Hi There,
I was trying to make a simulation of the tightening of a knot in a rope, using Kangaroo. I have been moderately successful, but have a solution that is very fussy to parameterise correctly to get the model to resolve properly.
Here is a model of a Figure-Of-Eight knot (which I use for rock-climbing):
FigureOfEight.1.gh (36.7 KB)
The model tightens up nicely, to a given rope radius, with a delightful shimmy after some time as the initial approximation finds a tighter conformation (something a real rope also does, when the rope is tensioned).
However, I am using the Kangaroo Collision component, with a series of line segments as input. If the line segments are longer than four-times the collision radius, the rope tends to pull through itself; if the line segments are too short, the line repels itself, resulting in a messy kinking in the line:
I would rather like to increase the number of line segments, and increase the rope diameter, but these aims are in conflict.

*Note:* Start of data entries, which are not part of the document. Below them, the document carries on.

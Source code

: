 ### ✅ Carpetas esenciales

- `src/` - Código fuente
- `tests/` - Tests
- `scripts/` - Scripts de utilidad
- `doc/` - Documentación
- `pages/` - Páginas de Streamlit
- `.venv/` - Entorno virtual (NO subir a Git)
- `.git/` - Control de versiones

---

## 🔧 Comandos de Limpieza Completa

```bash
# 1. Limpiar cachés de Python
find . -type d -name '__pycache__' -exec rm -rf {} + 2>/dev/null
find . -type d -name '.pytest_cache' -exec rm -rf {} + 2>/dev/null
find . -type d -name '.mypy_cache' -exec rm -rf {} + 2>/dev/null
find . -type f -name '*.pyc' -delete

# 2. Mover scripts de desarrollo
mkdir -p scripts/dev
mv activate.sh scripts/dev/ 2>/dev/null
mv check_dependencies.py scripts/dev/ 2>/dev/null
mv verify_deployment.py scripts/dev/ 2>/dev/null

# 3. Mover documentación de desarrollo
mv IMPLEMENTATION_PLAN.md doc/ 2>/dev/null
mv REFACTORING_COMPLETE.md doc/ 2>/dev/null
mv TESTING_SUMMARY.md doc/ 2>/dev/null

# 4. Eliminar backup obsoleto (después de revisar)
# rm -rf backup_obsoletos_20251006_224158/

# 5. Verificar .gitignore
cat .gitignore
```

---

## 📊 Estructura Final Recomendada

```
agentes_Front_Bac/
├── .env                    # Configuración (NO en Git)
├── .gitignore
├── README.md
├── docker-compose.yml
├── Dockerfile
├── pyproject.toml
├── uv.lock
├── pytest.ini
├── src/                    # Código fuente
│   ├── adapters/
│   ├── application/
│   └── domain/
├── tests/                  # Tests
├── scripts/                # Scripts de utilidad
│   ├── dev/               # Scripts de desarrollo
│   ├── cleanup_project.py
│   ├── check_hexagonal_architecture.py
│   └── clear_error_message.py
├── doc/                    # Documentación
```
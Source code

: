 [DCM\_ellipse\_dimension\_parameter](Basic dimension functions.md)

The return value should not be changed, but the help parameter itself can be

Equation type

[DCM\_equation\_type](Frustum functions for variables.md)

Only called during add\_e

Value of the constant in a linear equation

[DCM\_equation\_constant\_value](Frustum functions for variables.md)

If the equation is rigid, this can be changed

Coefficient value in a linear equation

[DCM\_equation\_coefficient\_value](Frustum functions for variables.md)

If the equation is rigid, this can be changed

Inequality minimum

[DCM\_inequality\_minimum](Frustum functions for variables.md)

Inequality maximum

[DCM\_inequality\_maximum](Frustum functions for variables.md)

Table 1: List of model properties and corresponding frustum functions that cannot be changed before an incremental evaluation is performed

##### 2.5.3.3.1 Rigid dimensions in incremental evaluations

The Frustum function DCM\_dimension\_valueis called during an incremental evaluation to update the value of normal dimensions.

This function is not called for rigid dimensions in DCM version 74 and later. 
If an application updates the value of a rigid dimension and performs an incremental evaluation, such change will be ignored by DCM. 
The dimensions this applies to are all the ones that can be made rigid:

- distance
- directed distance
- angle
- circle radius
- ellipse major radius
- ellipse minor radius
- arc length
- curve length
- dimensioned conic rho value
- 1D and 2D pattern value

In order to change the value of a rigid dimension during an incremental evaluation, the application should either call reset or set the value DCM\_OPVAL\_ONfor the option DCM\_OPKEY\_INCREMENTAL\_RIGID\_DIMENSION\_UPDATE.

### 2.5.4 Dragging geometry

Long line segments result in local minima, that are not escaped by the simulation.
I saw a very old thread on the old grasshopper forum (Rope-Length Minimization with Kangaroo) which appears to be discussing a Kangaroo 1 component that does actual line-on-line collisions. The current Kangaroo Collision component does accept lines, but the collisions appear to be modeled by colliding spheres centred on the end-points of the lines, rather than colliding the lines themselves. Is there a current Kangaroo component that would give this effect?
Does anyone have any comments on the whole approach to knot minimization? I would like a solution that is less fussy over parameters, where I can bump up the number of line segments and the radius and it ‘just works’!